# [What the task requires]
Exactly the line with "It is important" and the lines that follow it, through the closing line of the entries, should be restated, with nothing left out or added.

Records from a data collection
******************************

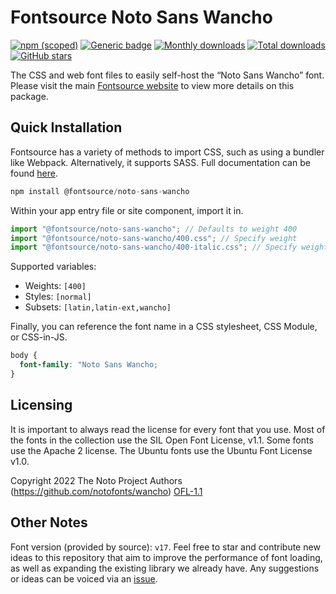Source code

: # Fontsource Noto Sans Wancho

[![npm (scoped)](https://img.shields.io/npm/v/@fontsource/noto-sans-wancho?color=brightgreen)](https://www.npmjs.com/package/@fontsource/noto-sans-wancho) [![Generic badge](https://img.shields.io/badge/fontsource-passing-brightgreen)](https://github.com/fontsource/fontsource) [![Monthly downloads](https://badgen.net/npm/dm/@fontsource/noto-sans-wancho)](https://github.com/fontsource/fontsource) [![Total downloads](https://badgen.net/npm/dt/@fontsource/noto-sans-wancho)](https://github.com/fontsource/fontsource) [![GitHub stars](https://img.shields.io/github/stars/fontsource/fontsource.svg?style=social&label=Star)](https://github.com/fontsource/fontsource/stargazers)

The CSS and web font files to easily self-host the “Noto Sans Wancho” font. Please visit the main [Fontsource website](https://fontsource.org/fonts/noto-sans-wancho) to view more details on this package.

## Quick Installation

Fontsource has a variety of methods to import CSS, such as using a bundler like Webpack. Alternatively, it supports SASS. Full documentation can be found [here](https://fontsource.org/docs/introduction).

```javascript
npm install @fontsource/noto-sans-wancho
```

Within your app entry file or site component, import it in.

```javascript
import "@fontsource/noto-sans-wancho"; // Defaults to weight 400
import "@fontsource/noto-sans-wancho/400.css"; // Specify weight
import "@fontsource/noto-sans-wancho/400-italic.css"; // Specify weight and style

```

Supported variables:
- Weights: `[400]`
- Styles: `[normal]`
- Subsets: `[latin,latin-ext,wancho]`

Finally, you can reference the font name in a CSS stylesheet, CSS Module, or CSS-in-JS.

```css
body {
  font-family: "Noto Sans Wancho;
}
```

## Licensing
It is important to always read the license for every font that you use.
Most of the fonts in the collection use the SIL Open Font License, v1.1. Some fonts use the Apache 2 license. The Ubuntu fonts use the Ubuntu Font License v1.0.

Copyright 2022 The Noto Project Authors (https://github.com/notofonts/wancho)
[OFL-1.1](http://scripts.sil.org/OFL)

## Other Notes
Font version (provided by source): `v17`.
Feel free to star and contribute new ideas to this repository that aim to improve the performance of font loading, as well as expanding the existing library we already have. Any suggestions or ideas can be voiced via an [issue](https://github.com/fontsource/fontsource/issues).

******************************

# [Response box]
It is important to always read the license for every font that you use.
Most of the fonts in the collection use the SIL Open Font License, v1.1. Some fonts use the Apache 2 license. The Ubuntu fonts use the Ubuntu Font License v1.0.

Copyright 2022 The Noto Project Authors (https://github.com/notofonts/wancho)
[OFL-1.1](http://scripts.sil.org/OFL)

## Other Notes
Font version (provided by source): `v17`.
Feel free to star and contribute new ideas to this repository that aim to improve the performance of font loading, as well as expanding the existing library we already have. Any suggestions or ideas can be voiced via an [issue](https://github.com/fontsource/fontsource/issues).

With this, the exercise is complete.